Every episode is titled after a song from the 1980s, except for the two-part season finale "Goin' Down the Road", which took its name from the 1970 Canadian film Goin' Down the Road. Filming took place between April and October 2004.

The first six episodes of season four aired Tuesdays at 8:00 p.m. and 8:30 p.m. on CTV, a Canadian terrestrial television network, before settling into its regular 8:30 p.m. timeslot. When the season returned to the schedules in January 2005 following a break over the Christmas period, it aired on Mondays at 8:30 p.m. In the United States, it was broadcast on the Noggin cable channel during its programming block for teenagers, The N. The season was released on DVD as a four disc boxed set on 28 November 2006 by Alliance Atlantis Home Entertainment in Canada, and by FUNimation Entertainment in the US on 24 October 2006. The last three episodes were also sold in the US, packaged together in two different releases; one version was dubbed "unrated, uncensored and uncut" and featured an audio commentary and other bonus material, the other version was dubbed "rated", and did not feature the audio commentary. The season is available on iTunes. This was the first season to release a soundtrack, Songs from Degrassi: The Next Generation was available as a digital download on 1 November 2005.
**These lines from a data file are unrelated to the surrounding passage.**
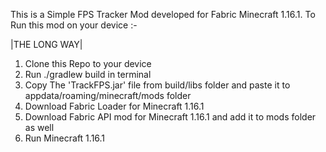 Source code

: This is a Simple FPS Tracker Mod developed for Fabric Minecraft 1.16.1. To Run this mod on your device :-

|THE LONG WAY|
1) Clone this Repo to your device
2) Run ./gradlew build in terminal
3) Copy The 'TrackFPS.jar' file from build/libs folder and paste it to appdata/roaming/minecraft/mods folder
4) Download Fabric Loader for Minecraft 1.16.1
5) Download Fabric API mod for Minecraft 1.16.1 and add it to mods folder as well
6) Run Minecraft 1.16.1 

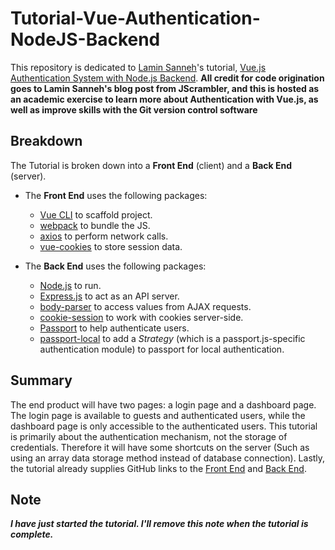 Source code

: # Tutorial-Vue-Authentication-NodeJS-Backend
This repository is dedicated to [Lamin Sanneh](https://blog.jscrambler.com/author/lamin-sanneh)'s tutorial, [Vue.js Authentication System with Node.js Backend](https://blog.jscrambler.com/vue-js-authentication-system-with-node-js-backend/).  **All credit for code origination goes to Lamin Sanneh's blog post from JScrambler, and this is hosted as an academic exercise to learn more about Authentication with Vue.js, as well as improve skills with the Git version control software**

## Breakdown
The Tutorial is broken down into a **Front End** (client) and a **Back End** (server).  

- The **Front End** uses the following packages:
  - [Vue CLI](https://www.npmjs.com/package/@vue/cli) to scaffold project.
  - [webpack](https://webpack.js.org/) to bundle the JS.
  - [axios](https://www.npmjs.com/package/axios) to perform network calls.
  - [vue-cookies](https://www.npmjs.com/package/vue-cookies) to store session data.

- The **Back End** uses the following packages:
  - [Node.js](https://nodejs.org/en/) to run.
  - [Express.js](https://www.npmjs.com/package/express) to act as an API server.
  - [body-parser](https://www.npmjs.com/package/body-parser) to access values from AJAX requests.
  - [cookie-session](https://www.npmjs.com/package/cookie-session) to work with cookies server-side.
  - [Passport](https://www.npmjs.com/package/passport) to help authenticate users.
  - [passport-local](https://www.npmjs.com/package/passport-local) to add a *Strategy* (which is a passport.js-specific authentication module) to passport for local authentication.

## Summary
The end product will have two pages:  a login page and a dashboard page.  The login page is available to guests and authenticated users, while the dashboard page is only accessible to the authenticated users.  This tutorial is primarily about the authentication mechanism, not the storage of credentials.  Therefore it will have some shortcuts on the server (Such as using an array data storage method instead of database connection).  Lastly, the tutorial already supplies GitHub links to the [Front End](https://github.com/JscramblerBlog/jscrambler-vueauthclient) and [Back End](https://github.com/JscramblerBlog/jscrambler-vueauthclient-backend).

## Note
***I have just started the tutorial.  I'll remove this note when the tutorial is complete.*** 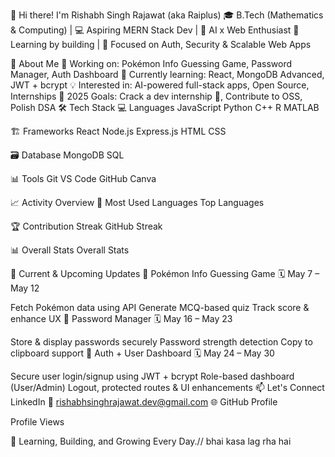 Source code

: 👋 Hi there! I'm Rishabh Singh Rajawat (aka Raiplus)
🎓 B.Tech (Mathematics & Computing) | 💻 Aspiring MERN Stack Dev | 🤖 AI x Web Enthusiast
📍 Learning by building | 🔐 Focused on Auth, Security & Scalable Web Apps

🚀 About Me
🔭 Working on: Pokémon Info Guessing Game, Password Manager, Auth Dashboard
🌱 Currently learning: React, MongoDB Advanced, JWT + bcrypt
💡 Interested in: AI-powered full-stack apps, Open Source, Internships
🎯 2025 Goals: Crack a dev internship 💼, Contribute to OSS, Polish DSA
🛠 Tech Stack
💻 Languages
JavaScript Python C++ R MATLAB

🏗️ Frameworks
React Node.js Express.js HTML CSS

🗃️ Database
MongoDB SQL

📊 Tools
Git VS Code GitHub Canva

📈 Activity Overview
🚀 Most Used Languages
Top Languages

🏆 Contribution Streak
GitHub Streak

📊 Overall Stats
Overall Stats

🔧 Current & Upcoming Updates
🔹 Pokémon Info Guessing Game
🗓️ May 7 – May 12

Fetch Pokémon data using API
Generate MCQ-based quiz
Track score & enhance UX
🔹 Password Manager
🗓️ May 16 – May 23

Store & display passwords securely
Password strength detection
Copy to clipboard support
🔹 Auth + User Dashboard
🗓️ May 24 – May 30

Secure user login/signup using JWT + bcrypt
Role-based dashboard (User/Admin)
Logout, protected routes & UI enhancements
📫 Let's Connect
LinkedIn
📧 rishabhsinghrajawat.dev@gmail.com
🌐 GitHub Profile

Profile Views

🚀 Learning, Building, and Growing Every Day.// bhai kasa lag rha hai
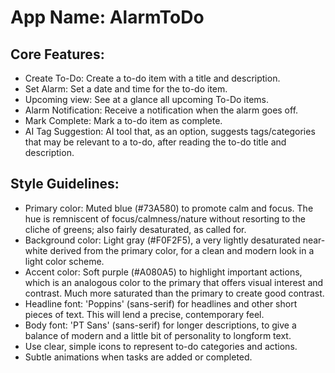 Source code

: # **App Name**: AlarmToDo

## Core Features:

- Create To-Do: Create a to-do item with a title and description.
- Set Alarm: Set a date and time for the to-do item.
- Upcoming view: See at a glance all upcoming To-Do items.
- Alarm Notification: Receive a notification when the alarm goes off.
- Mark Complete: Mark a to-do item as complete.
- AI Tag Suggestion: AI tool that, as an option, suggests tags/categories that may be relevant to a to-do, after reading the to-do title and description.

## Style Guidelines:

- Primary color: Muted blue (#73A580) to promote calm and focus. The hue is remniscent of focus/calmness/nature without resorting to the cliche of greens; also fairly desaturated, as called for.
- Background color: Light gray (#F0F2F5), a very lightly desaturated near-white derived from the primary color, for a clean and modern look in a light color scheme.
- Accent color: Soft purple (#A080A5) to highlight important actions, which is an analogous color to the primary that offers visual interest and contrast. Much more saturated than the primary to create good contrast.
- Headline font: 'Poppins' (sans-serif) for headlines and other short pieces of text. This will lend a precise, contemporary feel.
- Body font: 'PT Sans' (sans-serif) for longer descriptions, to give a balance of modern and a little bit of personality to longform text.
- Use clear, simple icons to represent to-do categories and actions.
- Subtle animations when tasks are added or completed. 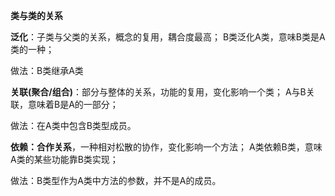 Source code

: **类与类的关系**

**泛化**：子类与父类的关系，概念的复用，耦合度最高；
B类泛化A类，意味B类是A类的一种；

做法：B类继承A类

**关联(聚合/组合)**：部分与整体的关系，功能的复用，变化影响一个类；
      A与B关联，意味着B是A的一部分；

做法：在A类中包含B类型成员。

**依赖：合作关系**，一种相对松散的协作，变化影响一个方法；
A类依赖B类，意味A类的某些功能靠B类实现；

做法：B类型作为A类中方法的参数，并不是A的成员。
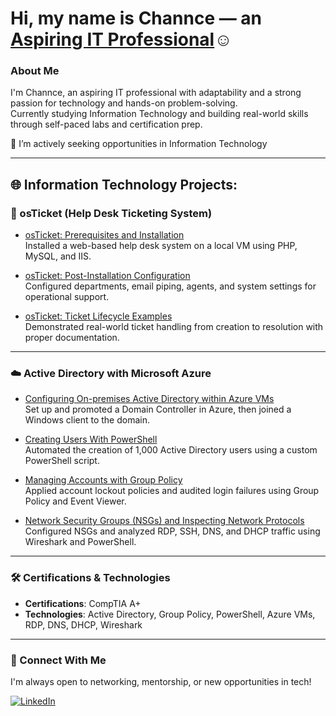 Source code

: <h1>Hi, my name is Channce — an <a href="https://linkedin.com/in/channce">Aspiring IT Professional</a>☺</h1>

### About Me

I'm Channce, an aspiring IT professional with adaptability and a strong passion for technology and hands-on problem-solving.  
Currently studying Information Technology and building real-world skills through self-paced labs and certification prep.

💼 I’m actively seeking opportunities in Information Technology 

---
<h2>🌐 Information Technology Projects:</h2>

### 🧾 osTicket (Help Desk Ticketing System)
- [osTicket: Prerequisites and Installation](https://github.com/ChannceD/osTicket-Lab-Setup-)  
  Installed a web-based help desk system on a local VM using PHP, MySQL, and IIS.
  
- [osTicket: Post-Installation Configuration](https://github.com/ChannceD/Post-osTicket)  
  Configured departments, email piping, agents, and system settings for operational support.

- [osTicket: Ticket Lifecycle Examples](https://github.com/ChannceD/osTicket-Lifecycle-)  
  Demonstrated real-world ticket handling from creation to resolution with proper documentation.

---

### ☁️ Active Directory with Microsoft Azure
- [Configuring On-premises Active Directory within Azure VMs](https://github.com/ChannceD/Deploying-AD)  
  Set up and promoted a Domain Controller in Azure, then joined a Windows client to the domain.

- [Creating Users With PowerShell](https://github.com/ChannceD/PowerShell-Users-)  
  Automated the creation of 1,000 Active Directory users using a custom PowerShell script.

- [Managing Accounts with Group Policy](https://github.com/ChannceD/Group-Policy)  
  Applied account lockout policies and audited login failures using Group Policy and Event Viewer.

- [Network Security Groups (NSGs) and Inspecting Network Protocols](https://github.com/ChannceD/Azure-Lab-Networking)  
  Configured NSGs and analyzed RDP, SSH, DNS, and DHCP traffic using Wireshark and PowerShell.

---

### 🛠️ Certifications & Technologies 

- **Certifications**: CompTIA A+  
- **Technologies**: Active Directory, Group Policy, PowerShell, Azure VMs, RDP, DNS, DHCP, Wireshark  

---

### 🤝 Connect With Me

I'm always open to networking, mentorship, or new opportunities in tech!

[![LinkedIn](https://img.shields.io/badge/LinkedIn-Connect-blue?style=for-the-badge&logo=linkedin)](https://www.linkedin.com/in/channce)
Season four was one of Degrassi: The Next Generation's most successful seasons for viewing figures. Two episodes were watched by nearly a million Canadian viewers and helped the season garner an average audience of 600,000, making it the most-viewed domestic drama in Canada. In the US, one episode from the season was watched by over half-a-million viewers, the highest audience figure The N had ever had. Only three awards were won for the season, from a total of nine nominations.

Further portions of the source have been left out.